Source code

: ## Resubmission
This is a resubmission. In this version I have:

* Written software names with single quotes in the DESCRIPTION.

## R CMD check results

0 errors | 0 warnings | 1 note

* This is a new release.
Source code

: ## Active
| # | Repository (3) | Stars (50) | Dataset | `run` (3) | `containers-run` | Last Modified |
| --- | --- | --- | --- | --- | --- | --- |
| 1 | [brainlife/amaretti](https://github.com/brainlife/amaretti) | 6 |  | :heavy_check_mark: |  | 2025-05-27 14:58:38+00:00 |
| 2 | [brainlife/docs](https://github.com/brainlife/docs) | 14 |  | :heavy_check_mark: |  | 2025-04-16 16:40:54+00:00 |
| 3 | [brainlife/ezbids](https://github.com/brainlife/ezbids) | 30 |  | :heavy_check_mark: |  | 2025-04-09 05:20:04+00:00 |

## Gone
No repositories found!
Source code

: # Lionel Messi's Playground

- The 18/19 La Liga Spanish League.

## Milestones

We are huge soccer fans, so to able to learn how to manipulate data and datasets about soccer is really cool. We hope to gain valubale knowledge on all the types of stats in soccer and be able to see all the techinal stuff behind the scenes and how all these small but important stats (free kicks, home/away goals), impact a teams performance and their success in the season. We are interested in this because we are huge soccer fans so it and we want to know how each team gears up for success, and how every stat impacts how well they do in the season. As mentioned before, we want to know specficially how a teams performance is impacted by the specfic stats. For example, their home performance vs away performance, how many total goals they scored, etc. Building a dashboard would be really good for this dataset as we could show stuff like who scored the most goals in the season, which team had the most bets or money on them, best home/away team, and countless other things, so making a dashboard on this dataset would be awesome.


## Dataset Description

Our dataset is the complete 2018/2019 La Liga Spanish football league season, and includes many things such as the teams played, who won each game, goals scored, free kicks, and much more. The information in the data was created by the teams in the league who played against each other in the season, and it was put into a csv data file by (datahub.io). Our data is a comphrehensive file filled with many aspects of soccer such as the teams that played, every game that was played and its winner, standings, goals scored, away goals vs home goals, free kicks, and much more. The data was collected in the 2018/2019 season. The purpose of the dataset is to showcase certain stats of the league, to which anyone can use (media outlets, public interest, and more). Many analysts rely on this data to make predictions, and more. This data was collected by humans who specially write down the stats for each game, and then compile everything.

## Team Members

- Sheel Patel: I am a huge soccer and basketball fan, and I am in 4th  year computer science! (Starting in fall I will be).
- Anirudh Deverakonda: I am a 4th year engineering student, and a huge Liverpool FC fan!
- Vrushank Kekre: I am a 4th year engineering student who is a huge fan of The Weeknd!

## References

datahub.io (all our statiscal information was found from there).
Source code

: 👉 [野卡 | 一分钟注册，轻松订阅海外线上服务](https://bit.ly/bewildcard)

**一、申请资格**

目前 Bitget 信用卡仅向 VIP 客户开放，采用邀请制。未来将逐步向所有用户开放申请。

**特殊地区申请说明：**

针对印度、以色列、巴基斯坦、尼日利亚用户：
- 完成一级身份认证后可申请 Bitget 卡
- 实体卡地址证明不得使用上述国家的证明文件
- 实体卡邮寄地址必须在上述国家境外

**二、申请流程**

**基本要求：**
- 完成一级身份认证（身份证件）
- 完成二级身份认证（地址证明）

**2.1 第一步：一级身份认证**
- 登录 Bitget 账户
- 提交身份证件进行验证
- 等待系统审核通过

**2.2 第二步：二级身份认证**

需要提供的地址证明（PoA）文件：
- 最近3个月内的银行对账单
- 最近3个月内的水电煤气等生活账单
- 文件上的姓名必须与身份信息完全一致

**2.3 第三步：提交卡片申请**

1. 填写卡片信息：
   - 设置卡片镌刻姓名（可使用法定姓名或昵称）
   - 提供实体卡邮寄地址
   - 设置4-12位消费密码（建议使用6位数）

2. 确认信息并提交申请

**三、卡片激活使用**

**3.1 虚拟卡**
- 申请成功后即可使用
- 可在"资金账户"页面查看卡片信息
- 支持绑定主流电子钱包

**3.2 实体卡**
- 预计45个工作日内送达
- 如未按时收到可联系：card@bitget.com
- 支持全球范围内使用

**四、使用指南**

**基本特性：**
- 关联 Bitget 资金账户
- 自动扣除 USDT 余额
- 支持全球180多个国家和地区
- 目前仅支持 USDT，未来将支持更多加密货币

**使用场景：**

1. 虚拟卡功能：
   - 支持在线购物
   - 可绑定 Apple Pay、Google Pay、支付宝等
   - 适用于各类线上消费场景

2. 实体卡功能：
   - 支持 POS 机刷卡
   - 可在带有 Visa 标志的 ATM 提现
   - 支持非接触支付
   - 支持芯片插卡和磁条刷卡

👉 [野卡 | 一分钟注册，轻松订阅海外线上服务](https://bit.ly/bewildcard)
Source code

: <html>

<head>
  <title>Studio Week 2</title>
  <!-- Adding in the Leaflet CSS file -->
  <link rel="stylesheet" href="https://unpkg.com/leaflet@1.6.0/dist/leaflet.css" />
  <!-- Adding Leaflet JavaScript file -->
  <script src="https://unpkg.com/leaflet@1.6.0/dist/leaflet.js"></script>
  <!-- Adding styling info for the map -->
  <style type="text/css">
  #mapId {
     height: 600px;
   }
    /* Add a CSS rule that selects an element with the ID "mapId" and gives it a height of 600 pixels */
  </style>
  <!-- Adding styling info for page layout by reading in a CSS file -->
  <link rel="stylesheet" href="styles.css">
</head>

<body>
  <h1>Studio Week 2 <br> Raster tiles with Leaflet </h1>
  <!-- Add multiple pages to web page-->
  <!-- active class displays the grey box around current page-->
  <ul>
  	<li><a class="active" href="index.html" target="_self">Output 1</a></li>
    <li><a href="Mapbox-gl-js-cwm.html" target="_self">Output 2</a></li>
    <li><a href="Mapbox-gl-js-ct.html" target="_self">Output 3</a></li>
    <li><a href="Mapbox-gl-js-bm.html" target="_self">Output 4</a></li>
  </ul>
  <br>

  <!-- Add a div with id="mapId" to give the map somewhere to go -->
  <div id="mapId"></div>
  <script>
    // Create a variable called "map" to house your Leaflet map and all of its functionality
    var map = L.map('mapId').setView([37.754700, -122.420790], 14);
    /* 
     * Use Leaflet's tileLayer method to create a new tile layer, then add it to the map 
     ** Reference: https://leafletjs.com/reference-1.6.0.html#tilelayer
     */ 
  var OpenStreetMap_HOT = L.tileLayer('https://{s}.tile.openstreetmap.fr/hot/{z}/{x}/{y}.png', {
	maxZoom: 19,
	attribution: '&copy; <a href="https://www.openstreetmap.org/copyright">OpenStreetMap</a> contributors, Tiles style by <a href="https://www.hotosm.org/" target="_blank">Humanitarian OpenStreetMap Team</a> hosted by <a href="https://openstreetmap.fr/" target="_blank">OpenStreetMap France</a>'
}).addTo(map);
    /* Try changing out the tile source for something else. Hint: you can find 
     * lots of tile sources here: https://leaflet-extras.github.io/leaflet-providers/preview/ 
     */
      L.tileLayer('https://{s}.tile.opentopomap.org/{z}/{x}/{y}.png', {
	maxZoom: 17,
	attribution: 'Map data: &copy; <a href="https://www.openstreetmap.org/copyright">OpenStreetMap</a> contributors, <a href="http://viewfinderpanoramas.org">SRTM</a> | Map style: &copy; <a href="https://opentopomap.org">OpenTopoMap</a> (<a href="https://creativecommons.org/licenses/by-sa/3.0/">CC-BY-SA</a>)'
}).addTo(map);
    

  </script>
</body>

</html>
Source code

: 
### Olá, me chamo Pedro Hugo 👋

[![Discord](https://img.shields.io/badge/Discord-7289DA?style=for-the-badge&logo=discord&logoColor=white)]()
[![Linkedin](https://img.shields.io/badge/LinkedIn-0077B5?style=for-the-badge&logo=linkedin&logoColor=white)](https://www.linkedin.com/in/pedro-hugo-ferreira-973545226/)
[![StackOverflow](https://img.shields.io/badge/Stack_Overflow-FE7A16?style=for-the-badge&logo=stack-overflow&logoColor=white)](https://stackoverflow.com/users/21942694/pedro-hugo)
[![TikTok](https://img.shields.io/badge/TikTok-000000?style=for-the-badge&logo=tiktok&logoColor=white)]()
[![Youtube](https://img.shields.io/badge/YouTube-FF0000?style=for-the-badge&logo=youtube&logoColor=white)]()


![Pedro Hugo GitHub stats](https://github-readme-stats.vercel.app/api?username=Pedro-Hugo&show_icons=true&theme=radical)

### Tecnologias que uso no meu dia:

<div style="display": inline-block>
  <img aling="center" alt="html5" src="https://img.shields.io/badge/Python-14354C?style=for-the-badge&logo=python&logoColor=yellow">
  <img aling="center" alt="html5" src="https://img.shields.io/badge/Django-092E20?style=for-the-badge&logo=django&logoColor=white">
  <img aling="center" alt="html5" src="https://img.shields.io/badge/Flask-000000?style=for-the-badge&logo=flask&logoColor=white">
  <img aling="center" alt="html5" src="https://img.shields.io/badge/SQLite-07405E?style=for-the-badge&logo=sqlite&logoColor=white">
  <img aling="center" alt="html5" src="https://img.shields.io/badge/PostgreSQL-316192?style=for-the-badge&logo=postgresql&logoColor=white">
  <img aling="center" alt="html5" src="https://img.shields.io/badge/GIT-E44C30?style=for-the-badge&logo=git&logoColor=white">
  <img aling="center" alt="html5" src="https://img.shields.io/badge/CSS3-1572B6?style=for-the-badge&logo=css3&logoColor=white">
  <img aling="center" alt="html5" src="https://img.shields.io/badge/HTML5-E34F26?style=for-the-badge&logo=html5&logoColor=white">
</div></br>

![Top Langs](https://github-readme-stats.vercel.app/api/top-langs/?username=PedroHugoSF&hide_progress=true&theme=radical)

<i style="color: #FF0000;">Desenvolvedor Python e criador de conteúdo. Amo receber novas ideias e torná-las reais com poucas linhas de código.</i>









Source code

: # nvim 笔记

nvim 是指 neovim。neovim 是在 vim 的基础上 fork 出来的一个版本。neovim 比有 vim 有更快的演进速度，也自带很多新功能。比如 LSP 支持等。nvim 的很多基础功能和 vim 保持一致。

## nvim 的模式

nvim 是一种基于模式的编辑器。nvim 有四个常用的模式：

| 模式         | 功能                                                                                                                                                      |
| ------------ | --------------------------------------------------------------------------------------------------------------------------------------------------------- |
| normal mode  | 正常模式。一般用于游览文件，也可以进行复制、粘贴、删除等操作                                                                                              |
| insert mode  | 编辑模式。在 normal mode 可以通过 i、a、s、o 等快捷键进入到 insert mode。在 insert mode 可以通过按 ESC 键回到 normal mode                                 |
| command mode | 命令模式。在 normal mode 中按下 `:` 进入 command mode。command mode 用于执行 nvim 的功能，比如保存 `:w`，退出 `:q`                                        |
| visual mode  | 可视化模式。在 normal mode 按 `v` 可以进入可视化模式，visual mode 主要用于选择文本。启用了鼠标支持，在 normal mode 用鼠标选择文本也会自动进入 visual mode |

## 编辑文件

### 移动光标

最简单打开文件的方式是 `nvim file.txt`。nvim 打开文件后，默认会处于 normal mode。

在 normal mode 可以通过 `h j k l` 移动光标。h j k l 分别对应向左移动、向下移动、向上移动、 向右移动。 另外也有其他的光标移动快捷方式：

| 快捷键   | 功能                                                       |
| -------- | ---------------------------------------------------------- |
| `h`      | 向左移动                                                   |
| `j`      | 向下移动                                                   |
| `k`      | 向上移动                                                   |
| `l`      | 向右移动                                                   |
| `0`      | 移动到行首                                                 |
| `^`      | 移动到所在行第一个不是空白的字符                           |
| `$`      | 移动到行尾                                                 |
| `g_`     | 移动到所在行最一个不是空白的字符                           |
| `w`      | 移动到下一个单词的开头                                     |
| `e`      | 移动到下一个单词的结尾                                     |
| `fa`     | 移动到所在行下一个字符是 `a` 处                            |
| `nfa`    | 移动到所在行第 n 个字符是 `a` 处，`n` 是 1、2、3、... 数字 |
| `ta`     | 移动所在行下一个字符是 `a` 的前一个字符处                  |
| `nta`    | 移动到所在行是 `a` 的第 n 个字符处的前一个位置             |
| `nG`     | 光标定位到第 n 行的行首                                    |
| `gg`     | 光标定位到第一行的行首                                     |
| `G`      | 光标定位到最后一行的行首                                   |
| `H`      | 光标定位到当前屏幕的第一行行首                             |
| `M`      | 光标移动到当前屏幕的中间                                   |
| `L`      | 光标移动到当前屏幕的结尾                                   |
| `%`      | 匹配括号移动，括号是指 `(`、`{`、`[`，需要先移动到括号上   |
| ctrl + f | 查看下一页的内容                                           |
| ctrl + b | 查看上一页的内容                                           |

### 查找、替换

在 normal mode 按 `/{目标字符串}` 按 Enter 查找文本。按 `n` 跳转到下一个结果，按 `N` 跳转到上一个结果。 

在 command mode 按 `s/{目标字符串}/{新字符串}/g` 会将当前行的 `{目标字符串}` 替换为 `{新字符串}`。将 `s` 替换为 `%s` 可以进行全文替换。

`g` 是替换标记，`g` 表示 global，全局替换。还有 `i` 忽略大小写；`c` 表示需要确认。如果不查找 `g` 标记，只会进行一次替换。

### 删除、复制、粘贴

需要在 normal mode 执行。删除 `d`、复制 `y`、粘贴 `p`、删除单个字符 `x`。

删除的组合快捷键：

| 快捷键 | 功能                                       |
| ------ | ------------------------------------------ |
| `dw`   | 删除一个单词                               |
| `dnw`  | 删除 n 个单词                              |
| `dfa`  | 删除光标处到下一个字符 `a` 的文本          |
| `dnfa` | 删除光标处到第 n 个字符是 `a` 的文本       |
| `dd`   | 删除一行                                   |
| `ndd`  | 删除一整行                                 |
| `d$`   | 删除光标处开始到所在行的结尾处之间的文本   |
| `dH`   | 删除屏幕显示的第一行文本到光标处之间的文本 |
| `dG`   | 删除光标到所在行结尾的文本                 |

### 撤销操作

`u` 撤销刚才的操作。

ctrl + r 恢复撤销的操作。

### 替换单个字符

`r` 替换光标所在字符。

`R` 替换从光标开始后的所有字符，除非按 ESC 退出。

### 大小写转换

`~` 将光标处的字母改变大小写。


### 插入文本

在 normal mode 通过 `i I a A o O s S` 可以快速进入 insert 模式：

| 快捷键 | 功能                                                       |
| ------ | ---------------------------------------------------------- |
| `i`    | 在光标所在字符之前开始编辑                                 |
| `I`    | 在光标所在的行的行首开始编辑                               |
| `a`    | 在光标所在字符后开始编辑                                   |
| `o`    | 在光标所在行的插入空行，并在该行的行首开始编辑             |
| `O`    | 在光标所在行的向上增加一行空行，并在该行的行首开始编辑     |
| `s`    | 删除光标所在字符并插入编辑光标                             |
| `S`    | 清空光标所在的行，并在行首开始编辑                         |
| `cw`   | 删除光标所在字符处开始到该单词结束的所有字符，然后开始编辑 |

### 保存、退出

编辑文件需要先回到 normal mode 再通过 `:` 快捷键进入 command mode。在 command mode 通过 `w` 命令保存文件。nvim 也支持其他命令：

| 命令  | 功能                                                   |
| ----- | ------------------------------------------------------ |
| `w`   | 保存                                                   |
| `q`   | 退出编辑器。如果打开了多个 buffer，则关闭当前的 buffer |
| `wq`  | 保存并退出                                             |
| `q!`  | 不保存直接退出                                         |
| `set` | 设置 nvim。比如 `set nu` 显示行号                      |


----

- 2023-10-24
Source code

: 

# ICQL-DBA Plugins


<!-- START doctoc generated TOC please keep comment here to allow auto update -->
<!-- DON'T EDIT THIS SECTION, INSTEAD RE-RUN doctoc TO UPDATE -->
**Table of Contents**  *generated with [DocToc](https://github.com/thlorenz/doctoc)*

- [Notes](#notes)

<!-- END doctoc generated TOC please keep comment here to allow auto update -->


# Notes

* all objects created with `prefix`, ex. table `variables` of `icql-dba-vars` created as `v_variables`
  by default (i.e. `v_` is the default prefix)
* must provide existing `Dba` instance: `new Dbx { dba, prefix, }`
-------------------------
§ WORK INSTRUCTION:
If a line in the records above contains the word "mode", copy it.

§ EXERCISE ANSWER:
| normal mode  | 正常模式。一般用于游览文件，也可以进行复制、粘贴、删除等操作                                                                                              |
| insert mode  | 编辑模式。在 normal mode 可以通过 i、a、s、o 等快捷键进入到 insert mode。在 insert mode 可以通过按 ESC 键回到 normal mode                                 |
| command mode | 命令模式。在 normal mode 中按下 `:` 进入 command mode。command mode 用于执行 nvim 的功能，比如保存 `:w`，退出 `:q`                                        |
| visual mode  | 可视化模式。在 normal mode 按 `v` 可以进入可视化模式，visual mode 主要用于选择文本。启用了鼠标支持，在 normal mode 用鼠标选择文本也会自动进入 visual mode |
最简单打开文件的方式是 `nvim file.txt`。nvim 打开文件后，默认会处于 normal mode。
在 normal mode 可以通过 `h j k l` 移动光标。h j k l 分别对应向左移动、向下移动、向上移动、 向右移动。 另外也有其他的光标移动快捷方式：
在 normal mode 按 `/{目标字符串}` 按 Enter 查找文本。按 `n` 跳转到下一个结果，按 `N` 跳转到上一个结果。 
在 command mode 按 `s/{目标字符串}/{新字符串}/g` 会将当前行的 `{目标字符串}` 替换为 `{新字符串}`。将 `s` 替换为 `%s` 可以进行全文替换。
需要在 normal mode 执行。删除 `d`、复制 `y`、粘贴 `p`、删除单个字符 `x`。
在 normal mode 通过 `i I a A o O s S` 可以快速进入 insert 模式：
编辑文件需要先回到 normal mode 再通过 `:` 快捷键进入 command mode。在 command mode 通过 `w` 命令保存文件。nvim 也支持其他命令：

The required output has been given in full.